WHAT IS BEING ASKED
Return verbatim every line from the first line of the data below to the line that contains "Information about the", inclusive, and no further.

GIVEN DATA
+-------+

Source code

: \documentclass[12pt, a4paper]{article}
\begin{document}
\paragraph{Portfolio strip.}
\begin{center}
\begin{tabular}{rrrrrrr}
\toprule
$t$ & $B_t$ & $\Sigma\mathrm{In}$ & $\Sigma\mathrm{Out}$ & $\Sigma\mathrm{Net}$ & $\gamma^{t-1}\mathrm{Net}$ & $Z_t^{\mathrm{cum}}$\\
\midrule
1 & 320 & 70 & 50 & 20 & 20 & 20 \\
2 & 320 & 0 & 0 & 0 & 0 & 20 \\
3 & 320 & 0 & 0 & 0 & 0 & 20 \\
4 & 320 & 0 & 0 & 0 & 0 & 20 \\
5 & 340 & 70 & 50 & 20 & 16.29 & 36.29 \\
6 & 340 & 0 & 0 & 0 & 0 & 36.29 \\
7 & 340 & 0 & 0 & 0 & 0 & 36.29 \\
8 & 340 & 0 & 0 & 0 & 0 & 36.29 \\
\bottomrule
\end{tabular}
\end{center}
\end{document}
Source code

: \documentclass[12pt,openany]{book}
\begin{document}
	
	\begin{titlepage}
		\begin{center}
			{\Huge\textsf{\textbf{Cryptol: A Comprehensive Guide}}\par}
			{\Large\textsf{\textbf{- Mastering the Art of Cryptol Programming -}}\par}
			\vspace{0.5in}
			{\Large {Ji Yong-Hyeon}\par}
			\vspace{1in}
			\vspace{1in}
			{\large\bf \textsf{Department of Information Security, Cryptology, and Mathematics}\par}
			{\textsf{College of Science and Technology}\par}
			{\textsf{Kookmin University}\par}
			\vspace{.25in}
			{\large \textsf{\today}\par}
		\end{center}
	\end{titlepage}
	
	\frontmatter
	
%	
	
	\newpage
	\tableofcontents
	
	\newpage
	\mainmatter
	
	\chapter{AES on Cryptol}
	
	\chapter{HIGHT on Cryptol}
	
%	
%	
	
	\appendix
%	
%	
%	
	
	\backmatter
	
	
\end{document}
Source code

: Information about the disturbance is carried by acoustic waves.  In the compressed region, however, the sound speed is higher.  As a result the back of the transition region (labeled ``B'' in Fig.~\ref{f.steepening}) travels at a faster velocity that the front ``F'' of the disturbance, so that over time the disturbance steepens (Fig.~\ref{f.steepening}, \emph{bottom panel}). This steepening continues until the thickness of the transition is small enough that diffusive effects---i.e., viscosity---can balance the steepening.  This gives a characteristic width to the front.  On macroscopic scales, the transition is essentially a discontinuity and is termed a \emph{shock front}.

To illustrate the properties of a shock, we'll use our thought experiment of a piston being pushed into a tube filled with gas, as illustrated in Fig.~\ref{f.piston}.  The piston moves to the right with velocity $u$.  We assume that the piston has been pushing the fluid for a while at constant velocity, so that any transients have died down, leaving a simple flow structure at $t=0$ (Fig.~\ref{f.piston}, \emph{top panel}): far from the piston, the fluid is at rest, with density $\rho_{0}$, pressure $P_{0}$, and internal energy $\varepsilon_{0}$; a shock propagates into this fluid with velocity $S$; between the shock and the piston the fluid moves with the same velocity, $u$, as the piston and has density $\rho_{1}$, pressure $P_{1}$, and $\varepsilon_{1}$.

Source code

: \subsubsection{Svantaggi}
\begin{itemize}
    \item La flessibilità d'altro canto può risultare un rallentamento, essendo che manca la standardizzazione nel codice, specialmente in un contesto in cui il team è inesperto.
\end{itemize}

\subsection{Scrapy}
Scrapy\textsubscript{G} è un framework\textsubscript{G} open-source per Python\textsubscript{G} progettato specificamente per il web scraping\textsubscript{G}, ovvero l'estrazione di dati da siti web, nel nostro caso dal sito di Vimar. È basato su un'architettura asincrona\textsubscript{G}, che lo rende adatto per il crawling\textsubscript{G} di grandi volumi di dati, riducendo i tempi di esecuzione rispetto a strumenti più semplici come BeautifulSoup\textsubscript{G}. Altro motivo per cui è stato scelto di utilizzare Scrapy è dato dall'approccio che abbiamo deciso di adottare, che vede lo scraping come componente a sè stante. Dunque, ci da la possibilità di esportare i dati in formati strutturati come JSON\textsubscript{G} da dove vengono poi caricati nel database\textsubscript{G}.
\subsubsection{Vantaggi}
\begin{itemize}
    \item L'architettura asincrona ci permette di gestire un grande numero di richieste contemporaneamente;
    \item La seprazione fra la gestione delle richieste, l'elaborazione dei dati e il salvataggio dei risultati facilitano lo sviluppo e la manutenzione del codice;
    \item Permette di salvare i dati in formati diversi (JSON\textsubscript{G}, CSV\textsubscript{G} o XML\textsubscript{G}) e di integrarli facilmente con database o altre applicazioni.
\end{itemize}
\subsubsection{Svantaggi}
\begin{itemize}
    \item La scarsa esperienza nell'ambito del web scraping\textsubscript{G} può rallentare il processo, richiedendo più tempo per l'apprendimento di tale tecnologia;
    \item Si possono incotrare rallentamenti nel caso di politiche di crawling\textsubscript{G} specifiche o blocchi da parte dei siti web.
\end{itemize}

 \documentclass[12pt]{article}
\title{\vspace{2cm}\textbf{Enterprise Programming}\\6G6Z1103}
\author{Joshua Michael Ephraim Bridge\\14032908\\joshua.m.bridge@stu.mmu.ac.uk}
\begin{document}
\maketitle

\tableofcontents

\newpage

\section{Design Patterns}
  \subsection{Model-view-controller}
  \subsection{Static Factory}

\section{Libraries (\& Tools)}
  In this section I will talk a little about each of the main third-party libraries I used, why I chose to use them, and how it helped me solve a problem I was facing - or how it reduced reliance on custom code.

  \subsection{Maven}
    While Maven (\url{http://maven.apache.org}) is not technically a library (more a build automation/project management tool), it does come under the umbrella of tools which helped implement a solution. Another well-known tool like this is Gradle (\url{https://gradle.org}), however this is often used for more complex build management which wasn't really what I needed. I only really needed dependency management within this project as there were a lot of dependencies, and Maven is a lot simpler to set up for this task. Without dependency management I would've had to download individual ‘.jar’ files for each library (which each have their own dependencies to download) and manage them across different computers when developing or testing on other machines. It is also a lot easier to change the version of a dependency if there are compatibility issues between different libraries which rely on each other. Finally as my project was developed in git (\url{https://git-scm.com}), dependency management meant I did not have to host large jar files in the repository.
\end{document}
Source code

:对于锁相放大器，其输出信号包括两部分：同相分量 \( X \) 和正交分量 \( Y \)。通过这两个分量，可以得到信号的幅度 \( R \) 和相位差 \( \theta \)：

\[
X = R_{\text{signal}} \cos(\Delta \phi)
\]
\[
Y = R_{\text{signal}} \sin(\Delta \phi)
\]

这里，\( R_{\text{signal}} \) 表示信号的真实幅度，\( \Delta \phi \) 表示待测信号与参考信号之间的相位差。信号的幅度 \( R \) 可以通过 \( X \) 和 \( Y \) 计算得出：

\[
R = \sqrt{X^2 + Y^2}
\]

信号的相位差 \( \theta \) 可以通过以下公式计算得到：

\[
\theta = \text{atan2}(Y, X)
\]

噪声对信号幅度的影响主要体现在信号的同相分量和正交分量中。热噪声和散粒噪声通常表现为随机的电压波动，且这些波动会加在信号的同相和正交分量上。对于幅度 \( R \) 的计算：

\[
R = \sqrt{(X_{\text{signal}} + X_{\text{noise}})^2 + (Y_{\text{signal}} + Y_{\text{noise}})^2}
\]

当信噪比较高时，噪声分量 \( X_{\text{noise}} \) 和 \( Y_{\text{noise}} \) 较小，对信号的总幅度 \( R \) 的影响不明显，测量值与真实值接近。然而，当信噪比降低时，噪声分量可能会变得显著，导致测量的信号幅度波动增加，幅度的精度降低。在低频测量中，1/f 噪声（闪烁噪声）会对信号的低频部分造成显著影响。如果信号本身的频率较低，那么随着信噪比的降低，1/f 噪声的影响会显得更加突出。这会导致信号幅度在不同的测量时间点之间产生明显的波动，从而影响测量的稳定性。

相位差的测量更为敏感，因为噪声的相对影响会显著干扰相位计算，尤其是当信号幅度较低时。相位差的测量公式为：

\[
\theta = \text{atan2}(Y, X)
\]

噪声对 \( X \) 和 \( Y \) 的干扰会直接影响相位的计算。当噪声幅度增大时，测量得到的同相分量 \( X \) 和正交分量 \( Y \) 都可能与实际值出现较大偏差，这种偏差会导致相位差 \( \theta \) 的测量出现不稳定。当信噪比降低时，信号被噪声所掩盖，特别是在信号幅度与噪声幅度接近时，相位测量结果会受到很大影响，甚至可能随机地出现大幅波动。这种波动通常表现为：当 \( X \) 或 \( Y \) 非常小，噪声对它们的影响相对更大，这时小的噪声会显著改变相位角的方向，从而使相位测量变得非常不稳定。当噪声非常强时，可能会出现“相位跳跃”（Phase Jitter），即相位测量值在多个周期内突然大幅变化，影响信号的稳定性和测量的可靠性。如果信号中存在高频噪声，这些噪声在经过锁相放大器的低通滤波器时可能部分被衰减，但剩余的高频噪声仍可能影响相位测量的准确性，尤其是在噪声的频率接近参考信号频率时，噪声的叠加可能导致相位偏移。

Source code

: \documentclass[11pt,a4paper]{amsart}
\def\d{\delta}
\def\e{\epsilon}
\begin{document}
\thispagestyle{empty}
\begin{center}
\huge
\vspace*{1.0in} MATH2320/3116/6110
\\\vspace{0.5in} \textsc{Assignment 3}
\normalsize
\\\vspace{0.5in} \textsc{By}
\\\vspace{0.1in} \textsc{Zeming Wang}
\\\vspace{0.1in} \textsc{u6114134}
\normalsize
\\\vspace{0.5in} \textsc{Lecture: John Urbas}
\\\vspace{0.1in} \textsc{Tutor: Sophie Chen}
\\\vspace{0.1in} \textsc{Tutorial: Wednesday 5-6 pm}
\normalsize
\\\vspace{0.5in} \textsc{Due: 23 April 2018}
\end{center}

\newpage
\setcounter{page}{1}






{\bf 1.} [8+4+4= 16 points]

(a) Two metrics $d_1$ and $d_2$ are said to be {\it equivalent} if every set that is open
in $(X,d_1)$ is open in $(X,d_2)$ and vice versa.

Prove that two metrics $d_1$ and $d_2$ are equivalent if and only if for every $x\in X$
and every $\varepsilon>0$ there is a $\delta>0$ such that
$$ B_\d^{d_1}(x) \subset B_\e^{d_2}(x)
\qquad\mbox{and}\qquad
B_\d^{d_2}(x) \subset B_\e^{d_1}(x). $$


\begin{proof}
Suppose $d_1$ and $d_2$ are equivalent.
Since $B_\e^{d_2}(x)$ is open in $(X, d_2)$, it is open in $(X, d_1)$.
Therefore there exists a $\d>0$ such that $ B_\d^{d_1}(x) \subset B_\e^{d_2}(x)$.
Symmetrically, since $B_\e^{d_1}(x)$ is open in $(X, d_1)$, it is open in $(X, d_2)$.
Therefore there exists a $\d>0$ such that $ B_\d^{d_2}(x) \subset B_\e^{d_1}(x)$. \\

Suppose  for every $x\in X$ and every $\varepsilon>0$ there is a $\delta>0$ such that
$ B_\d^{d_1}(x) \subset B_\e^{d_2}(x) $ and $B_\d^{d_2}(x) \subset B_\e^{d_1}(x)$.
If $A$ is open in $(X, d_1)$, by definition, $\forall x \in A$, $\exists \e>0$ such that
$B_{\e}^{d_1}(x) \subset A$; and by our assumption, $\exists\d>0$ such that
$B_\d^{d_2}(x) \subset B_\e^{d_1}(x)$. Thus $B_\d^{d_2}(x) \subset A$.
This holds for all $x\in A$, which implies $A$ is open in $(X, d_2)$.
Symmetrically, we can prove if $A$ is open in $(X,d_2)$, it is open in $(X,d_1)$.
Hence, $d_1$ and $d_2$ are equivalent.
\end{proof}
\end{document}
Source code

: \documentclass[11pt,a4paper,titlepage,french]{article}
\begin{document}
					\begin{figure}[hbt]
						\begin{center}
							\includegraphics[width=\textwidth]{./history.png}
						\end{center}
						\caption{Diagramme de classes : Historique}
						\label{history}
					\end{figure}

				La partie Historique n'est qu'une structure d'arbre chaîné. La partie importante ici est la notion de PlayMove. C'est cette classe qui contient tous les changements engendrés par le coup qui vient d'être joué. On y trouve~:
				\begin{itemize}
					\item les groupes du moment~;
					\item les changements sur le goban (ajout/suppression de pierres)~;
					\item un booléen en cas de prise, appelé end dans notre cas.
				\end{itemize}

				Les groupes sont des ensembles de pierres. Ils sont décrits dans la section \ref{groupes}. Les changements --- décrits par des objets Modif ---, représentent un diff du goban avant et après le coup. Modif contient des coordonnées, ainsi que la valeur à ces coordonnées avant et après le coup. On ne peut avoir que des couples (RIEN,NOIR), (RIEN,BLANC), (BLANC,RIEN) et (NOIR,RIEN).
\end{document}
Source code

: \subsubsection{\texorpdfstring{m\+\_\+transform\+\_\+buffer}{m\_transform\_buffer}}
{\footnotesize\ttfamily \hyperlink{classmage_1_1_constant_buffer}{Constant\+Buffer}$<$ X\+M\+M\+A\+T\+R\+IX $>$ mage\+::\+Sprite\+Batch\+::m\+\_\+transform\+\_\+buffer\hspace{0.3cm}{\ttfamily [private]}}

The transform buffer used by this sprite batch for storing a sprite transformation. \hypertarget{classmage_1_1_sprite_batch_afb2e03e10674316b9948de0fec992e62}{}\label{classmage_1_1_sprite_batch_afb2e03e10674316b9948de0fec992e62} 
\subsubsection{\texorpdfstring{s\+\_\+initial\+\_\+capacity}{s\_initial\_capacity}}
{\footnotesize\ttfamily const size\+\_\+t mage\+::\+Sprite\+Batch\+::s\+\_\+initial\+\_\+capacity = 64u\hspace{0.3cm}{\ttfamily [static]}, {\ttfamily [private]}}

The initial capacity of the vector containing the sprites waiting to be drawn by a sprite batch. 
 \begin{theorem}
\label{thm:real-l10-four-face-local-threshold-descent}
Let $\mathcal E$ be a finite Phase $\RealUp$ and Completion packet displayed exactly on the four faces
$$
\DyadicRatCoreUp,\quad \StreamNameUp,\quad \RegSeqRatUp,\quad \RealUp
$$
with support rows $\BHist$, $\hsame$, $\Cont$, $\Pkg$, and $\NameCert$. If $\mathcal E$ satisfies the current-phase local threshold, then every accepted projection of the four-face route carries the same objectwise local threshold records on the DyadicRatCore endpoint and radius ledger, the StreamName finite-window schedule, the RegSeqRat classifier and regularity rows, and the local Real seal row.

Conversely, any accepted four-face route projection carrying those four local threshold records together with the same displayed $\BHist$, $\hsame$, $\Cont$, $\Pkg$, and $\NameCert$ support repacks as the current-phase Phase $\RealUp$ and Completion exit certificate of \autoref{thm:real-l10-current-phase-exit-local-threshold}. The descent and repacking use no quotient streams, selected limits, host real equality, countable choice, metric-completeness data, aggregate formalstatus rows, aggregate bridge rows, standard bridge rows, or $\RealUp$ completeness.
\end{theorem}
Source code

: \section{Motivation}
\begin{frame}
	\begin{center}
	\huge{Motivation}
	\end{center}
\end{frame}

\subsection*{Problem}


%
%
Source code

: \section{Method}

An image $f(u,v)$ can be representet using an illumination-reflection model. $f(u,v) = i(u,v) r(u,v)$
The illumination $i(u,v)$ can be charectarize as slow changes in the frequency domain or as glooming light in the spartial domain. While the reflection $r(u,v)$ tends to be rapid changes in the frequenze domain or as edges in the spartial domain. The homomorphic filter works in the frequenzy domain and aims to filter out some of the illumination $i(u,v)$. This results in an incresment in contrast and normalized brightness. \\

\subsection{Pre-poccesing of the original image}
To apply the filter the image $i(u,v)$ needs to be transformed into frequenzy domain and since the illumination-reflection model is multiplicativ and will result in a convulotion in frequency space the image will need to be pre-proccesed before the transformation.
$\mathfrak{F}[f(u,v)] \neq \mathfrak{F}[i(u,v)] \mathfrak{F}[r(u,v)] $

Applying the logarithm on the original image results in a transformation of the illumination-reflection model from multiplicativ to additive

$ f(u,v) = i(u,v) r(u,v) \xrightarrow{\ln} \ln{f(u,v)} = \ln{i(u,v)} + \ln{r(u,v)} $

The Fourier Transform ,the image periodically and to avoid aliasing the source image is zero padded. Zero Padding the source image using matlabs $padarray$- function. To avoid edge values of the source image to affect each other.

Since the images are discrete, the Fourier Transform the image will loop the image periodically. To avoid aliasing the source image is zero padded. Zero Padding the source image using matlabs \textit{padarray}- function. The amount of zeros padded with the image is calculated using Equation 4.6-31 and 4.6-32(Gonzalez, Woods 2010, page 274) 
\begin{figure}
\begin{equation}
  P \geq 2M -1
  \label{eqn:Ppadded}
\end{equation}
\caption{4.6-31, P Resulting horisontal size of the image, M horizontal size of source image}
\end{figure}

+-------+

RESPONSE TO THIS EXERCISE
Source code

: \documentclass[12pt, a4paper]{article}
\begin{document}
\paragraph{Portfolio strip.}
\begin{center}
\begin{tabular}{rrrrrrr}
\toprule
$t$ & $B_t$ & $\Sigma\mathrm{In}$ & $\Sigma\mathrm{Out}$ & $\Sigma\mathrm{Net}$ & $\gamma^{t-1}\mathrm{Net}$ & $Z_t^{\mathrm{cum}}$\\
\midrule
1 & 320 & 70 & 50 & 20 & 20 & 20 \\
2 & 320 & 0 & 0 & 0 & 0 & 20 \\
3 & 320 & 0 & 0 & 0 & 0 & 20 \\
4 & 320 & 0 & 0 & 0 & 0 & 20 \\
5 & 340 & 70 & 50 & 20 & 16.29 & 36.29 \\
6 & 340 & 0 & 0 & 0 & 0 & 36.29 \\
7 & 340 & 0 & 0 & 0 & 0 & 36.29 \\
8 & 340 & 0 & 0 & 0 & 0 & 36.29 \\
\bottomrule
\end{tabular}
\end{center}
\end{document}
Source code

: \documentclass[12pt,openany]{book}
\begin{document}
	
	\begin{titlepage}
		\begin{center}
			{\Huge\textsf{\textbf{Cryptol: A Comprehensive Guide}}\par}
			{\Large\textsf{\textbf{- Mastering the Art of Cryptol Programming -}}\par}
			\vspace{0.5in}
			{\Large {Ji Yong-Hyeon}\par}
			\vspace{1in}
			\vspace{1in}
			{\large\bf \textsf{Department of Information Security, Cryptology, and Mathematics}\par}
			{\textsf{College of Science and Technology}\par}
			{\textsf{Kookmin University}\par}
			\vspace{.25in}
			{\large \textsf{\today}\par}
		\end{center}
	\end{titlepage}
	
	\frontmatter
	
%	
	
	\newpage
	\tableofcontents
	
	\newpage
	\mainmatter
	
	\chapter{AES on Cryptol}
	
	\chapter{HIGHT on Cryptol}
	
%	
%	
	
	\appendix
%	
%	
%	
	
	\backmatter
	
	
\end{document}
Source code

: Information about the disturbance is carried by acoustic waves.  In the compressed region, however, the sound speed is higher.  As a result the back of the transition region (labeled ``B'' in Fig.~\ref{f.steepening}) travels at a faster velocity that the front ``F'' of the disturbance, so that over time the disturbance steepens (Fig.~\ref{f.steepening}, \emph{bottom panel}). This steepening continues until the thickness of the transition is small enough that diffusive effects---i.e., viscosity---can balance the steepening.  This gives a characteristic width to the front.  On macroscopic scales, the transition is essentially a discontinuity and is termed a \emph{shock front}.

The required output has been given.